(Dataset excerpts)
━━━

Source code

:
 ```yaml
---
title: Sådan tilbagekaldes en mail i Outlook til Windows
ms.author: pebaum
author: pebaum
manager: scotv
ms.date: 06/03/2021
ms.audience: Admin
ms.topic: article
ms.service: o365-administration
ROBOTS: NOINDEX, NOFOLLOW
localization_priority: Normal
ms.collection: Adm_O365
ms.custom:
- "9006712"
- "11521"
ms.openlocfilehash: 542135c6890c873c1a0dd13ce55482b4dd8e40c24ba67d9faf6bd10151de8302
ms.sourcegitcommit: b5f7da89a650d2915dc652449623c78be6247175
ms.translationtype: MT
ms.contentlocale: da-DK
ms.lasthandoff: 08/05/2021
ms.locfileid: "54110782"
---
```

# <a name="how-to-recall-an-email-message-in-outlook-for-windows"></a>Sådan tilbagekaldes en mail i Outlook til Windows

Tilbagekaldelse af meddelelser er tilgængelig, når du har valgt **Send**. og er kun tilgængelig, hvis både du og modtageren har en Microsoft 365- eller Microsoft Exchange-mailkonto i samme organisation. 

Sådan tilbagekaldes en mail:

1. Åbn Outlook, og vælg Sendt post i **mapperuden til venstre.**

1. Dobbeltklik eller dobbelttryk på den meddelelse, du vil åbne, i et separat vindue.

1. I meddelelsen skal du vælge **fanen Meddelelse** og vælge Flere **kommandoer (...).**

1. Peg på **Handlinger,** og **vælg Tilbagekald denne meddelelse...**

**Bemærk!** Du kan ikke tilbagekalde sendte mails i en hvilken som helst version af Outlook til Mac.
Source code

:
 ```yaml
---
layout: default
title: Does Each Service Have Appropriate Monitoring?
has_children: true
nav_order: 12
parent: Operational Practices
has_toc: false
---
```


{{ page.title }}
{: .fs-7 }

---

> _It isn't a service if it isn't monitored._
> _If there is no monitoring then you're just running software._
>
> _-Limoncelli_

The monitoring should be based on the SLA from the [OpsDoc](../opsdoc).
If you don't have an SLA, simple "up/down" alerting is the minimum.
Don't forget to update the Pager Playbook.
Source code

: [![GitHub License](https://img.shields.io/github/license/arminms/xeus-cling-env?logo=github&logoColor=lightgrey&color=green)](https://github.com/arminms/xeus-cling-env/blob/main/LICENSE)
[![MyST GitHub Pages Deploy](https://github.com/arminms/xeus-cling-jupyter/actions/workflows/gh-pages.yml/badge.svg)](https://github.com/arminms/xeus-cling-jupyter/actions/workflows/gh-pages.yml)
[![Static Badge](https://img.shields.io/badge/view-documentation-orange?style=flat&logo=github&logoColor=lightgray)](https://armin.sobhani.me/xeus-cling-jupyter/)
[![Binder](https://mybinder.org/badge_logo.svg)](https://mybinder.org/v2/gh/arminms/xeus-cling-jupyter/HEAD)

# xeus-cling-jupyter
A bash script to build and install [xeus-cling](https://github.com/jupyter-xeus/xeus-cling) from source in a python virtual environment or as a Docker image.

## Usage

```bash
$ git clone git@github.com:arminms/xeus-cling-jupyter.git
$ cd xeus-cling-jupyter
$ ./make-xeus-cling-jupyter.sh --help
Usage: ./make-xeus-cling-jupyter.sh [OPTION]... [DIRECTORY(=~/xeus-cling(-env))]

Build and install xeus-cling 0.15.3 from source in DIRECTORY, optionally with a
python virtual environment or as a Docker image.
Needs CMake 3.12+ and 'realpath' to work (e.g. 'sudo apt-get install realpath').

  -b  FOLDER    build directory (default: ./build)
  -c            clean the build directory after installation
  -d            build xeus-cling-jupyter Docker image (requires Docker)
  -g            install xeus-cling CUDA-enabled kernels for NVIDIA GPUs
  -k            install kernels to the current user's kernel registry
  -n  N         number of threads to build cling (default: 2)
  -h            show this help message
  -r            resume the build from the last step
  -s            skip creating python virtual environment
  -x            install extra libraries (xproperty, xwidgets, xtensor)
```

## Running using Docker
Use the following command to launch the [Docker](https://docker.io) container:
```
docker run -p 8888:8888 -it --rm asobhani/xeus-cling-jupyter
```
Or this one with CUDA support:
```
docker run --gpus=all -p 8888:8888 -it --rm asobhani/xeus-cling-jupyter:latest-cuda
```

━━━

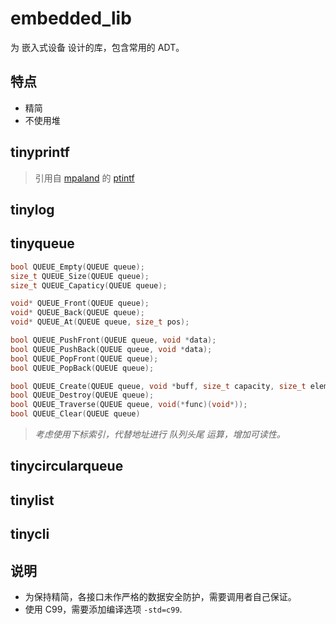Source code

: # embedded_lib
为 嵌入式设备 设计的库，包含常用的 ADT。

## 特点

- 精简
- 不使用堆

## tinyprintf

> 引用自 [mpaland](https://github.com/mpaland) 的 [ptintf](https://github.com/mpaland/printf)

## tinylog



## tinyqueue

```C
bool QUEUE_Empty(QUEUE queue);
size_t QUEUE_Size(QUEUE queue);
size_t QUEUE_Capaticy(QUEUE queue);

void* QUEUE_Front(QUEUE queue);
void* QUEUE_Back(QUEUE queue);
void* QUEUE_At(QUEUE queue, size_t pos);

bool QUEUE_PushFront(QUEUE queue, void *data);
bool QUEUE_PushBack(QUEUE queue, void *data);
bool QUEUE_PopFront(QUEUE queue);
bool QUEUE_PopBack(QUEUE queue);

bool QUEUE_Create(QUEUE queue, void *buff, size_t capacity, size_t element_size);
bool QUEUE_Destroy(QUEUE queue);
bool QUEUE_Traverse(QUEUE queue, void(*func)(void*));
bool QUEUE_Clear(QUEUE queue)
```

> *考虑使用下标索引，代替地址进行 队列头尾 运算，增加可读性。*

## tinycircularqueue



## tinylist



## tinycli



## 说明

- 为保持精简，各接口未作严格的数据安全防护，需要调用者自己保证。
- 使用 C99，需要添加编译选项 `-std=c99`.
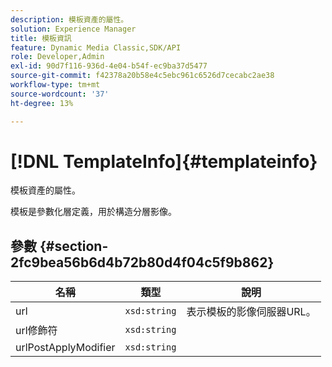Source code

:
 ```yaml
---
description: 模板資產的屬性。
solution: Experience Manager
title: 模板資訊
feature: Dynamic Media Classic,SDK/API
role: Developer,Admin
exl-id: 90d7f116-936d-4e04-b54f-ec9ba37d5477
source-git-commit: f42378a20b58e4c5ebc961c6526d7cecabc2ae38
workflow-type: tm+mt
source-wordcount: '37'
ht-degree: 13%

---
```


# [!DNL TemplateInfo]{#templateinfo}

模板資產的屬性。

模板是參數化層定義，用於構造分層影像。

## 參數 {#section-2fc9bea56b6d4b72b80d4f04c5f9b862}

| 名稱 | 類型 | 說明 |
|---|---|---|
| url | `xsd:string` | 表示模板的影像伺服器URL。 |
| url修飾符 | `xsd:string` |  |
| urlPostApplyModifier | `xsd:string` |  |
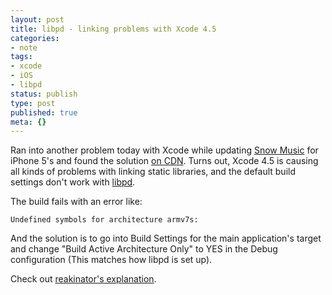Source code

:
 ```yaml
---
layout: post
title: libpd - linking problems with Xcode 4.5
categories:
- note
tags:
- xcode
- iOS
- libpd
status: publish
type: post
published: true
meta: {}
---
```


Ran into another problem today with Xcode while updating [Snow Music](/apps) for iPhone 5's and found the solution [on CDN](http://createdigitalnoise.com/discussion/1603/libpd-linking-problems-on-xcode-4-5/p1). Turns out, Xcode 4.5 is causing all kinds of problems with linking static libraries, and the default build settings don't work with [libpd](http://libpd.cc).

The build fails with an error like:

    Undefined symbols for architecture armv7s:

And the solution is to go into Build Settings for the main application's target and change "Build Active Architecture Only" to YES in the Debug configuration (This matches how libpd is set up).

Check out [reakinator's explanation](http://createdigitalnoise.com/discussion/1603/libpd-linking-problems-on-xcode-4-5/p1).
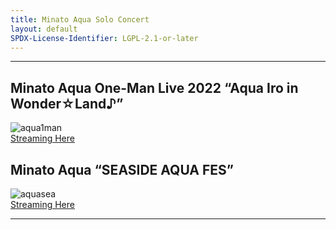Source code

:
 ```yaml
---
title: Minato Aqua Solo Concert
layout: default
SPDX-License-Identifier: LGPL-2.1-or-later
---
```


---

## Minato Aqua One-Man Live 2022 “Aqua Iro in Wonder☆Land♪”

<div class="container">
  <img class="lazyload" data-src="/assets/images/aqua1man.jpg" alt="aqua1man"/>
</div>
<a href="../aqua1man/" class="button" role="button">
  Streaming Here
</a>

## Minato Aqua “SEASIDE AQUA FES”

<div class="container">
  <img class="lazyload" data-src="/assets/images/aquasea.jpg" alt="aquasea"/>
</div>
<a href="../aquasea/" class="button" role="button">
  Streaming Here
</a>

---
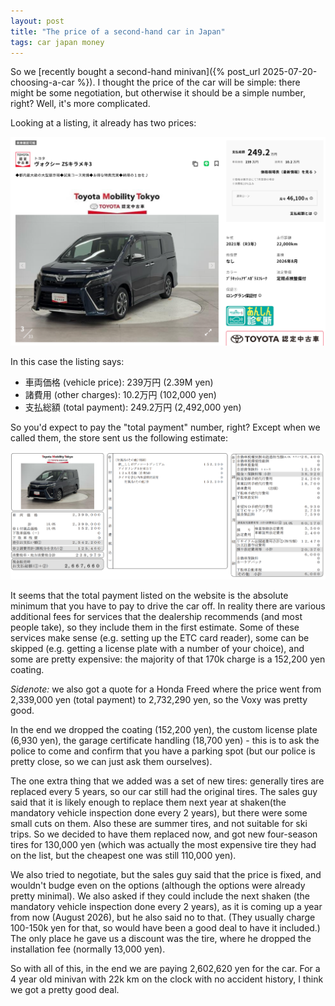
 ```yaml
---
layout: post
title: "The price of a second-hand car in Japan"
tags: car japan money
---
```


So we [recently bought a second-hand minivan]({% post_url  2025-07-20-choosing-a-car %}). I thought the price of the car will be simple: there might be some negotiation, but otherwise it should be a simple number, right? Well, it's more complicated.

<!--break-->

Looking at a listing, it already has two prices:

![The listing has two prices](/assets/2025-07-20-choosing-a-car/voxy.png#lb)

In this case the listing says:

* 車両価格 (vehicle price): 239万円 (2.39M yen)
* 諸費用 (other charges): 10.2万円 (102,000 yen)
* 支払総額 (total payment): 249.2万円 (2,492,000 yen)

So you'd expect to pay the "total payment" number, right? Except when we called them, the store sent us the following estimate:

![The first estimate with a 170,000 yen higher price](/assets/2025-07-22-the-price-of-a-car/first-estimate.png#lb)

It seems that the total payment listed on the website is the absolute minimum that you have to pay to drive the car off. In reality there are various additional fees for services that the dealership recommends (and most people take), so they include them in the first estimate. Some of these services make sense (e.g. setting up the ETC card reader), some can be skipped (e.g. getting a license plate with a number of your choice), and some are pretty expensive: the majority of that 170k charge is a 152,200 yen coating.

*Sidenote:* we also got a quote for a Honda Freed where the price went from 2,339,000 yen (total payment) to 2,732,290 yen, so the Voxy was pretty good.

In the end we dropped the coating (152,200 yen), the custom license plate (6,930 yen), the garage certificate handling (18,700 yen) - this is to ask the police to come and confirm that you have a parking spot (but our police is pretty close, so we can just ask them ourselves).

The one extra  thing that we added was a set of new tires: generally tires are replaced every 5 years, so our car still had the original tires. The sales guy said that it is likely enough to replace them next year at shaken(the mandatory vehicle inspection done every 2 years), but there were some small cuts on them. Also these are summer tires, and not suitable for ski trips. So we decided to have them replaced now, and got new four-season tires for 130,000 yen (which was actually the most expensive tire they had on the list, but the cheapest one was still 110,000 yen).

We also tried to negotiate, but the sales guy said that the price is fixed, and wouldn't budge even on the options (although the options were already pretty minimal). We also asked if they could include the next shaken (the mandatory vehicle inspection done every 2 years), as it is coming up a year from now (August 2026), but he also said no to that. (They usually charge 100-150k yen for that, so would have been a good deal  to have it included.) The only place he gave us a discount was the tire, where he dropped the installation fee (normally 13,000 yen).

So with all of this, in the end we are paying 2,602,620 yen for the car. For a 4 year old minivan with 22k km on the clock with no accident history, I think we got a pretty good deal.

━━━

Exercise goal:
Using the data above, count the lines where "eller" appears. Reply with the number only.

Response box:
2